'''
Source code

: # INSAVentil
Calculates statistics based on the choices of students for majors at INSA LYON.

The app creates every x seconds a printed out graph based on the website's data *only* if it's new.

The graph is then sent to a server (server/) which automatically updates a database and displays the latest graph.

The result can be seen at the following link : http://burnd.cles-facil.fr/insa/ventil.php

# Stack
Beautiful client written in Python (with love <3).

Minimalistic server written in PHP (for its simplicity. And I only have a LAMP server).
'''
'''
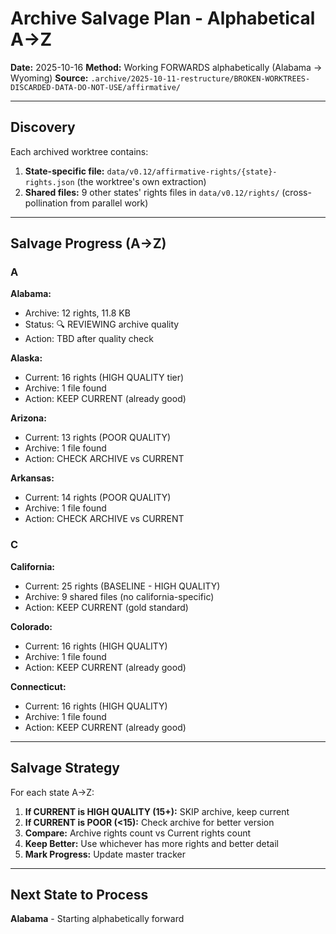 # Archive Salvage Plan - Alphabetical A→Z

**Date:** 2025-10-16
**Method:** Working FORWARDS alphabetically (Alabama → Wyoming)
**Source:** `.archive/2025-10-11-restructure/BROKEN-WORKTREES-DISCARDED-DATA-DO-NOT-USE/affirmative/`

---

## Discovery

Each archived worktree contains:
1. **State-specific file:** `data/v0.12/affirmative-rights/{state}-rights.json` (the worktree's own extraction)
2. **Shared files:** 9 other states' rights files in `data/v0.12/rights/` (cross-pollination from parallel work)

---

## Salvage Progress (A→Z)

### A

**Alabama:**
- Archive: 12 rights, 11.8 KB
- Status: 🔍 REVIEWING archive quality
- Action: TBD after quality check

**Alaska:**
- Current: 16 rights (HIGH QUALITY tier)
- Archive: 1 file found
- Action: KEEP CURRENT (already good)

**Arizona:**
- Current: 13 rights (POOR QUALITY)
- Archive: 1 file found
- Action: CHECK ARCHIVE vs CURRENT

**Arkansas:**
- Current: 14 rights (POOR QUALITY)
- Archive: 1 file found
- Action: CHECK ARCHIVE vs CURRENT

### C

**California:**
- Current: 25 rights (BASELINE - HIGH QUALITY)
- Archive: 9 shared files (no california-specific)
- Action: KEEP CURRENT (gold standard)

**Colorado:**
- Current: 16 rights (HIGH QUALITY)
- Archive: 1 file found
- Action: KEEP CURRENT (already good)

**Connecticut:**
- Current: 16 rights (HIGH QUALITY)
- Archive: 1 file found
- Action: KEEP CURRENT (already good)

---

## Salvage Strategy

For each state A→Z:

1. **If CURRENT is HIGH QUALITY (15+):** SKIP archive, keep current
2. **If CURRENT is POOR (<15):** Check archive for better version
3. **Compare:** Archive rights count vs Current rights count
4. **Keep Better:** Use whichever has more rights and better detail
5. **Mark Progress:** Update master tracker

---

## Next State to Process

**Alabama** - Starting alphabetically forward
'''
'''
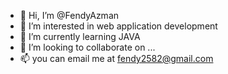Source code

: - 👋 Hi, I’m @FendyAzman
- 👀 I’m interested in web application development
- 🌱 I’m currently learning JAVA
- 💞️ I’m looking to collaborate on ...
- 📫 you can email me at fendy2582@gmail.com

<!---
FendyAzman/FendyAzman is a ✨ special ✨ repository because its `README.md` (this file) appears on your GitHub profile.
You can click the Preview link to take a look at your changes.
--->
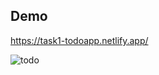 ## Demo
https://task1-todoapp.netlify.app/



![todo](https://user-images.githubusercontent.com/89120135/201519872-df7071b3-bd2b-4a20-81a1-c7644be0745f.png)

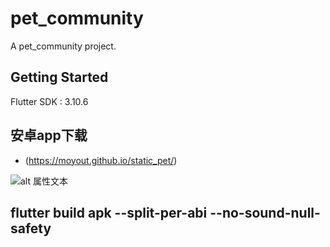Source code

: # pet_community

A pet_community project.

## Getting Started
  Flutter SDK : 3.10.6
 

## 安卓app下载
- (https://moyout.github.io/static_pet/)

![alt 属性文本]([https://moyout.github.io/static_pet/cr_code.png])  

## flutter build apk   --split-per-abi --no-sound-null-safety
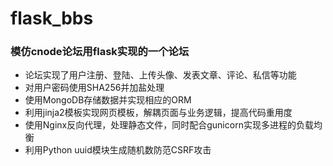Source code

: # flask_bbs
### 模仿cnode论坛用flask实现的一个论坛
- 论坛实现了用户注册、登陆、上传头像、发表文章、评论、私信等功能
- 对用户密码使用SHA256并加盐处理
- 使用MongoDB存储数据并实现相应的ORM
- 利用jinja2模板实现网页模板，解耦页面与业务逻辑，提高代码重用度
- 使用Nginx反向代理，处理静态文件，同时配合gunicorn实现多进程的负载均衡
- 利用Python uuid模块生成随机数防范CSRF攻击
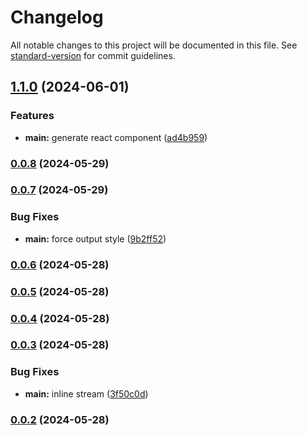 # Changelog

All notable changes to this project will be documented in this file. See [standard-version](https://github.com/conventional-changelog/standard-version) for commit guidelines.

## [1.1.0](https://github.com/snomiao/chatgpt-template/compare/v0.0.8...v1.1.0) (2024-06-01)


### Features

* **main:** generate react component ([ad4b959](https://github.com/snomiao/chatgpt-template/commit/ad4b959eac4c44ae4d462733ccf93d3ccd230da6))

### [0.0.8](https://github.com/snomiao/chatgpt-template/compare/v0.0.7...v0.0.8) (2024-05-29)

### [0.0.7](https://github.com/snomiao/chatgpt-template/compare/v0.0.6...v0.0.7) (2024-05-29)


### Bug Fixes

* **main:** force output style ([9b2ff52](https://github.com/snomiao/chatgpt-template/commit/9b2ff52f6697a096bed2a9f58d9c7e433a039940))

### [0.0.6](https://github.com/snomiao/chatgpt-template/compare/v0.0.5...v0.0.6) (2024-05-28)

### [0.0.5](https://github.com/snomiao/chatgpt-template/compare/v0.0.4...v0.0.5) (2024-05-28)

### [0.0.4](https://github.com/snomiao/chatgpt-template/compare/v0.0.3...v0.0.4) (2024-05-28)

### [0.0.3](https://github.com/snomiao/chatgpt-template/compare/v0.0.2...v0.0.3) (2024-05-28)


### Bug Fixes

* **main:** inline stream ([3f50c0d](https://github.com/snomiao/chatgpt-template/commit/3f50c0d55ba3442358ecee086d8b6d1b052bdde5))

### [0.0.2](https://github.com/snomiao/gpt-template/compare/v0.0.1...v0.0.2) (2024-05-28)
'''
### Task goal
Keeping every character as it is, restate the lines above that run from the line with "1. **If CURRENT" through the line with "4. **Keep Better:**", both included, and nothing else.

### Your response
1. **If CURRENT is HIGH QUALITY (15+):** SKIP archive, keep current
2. **If CURRENT is POOR (<15):** Check archive for better version
3. **Compare:** Archive rights count vs Current rights count
4. **Keep Better:** Use whichever has more rights and better detail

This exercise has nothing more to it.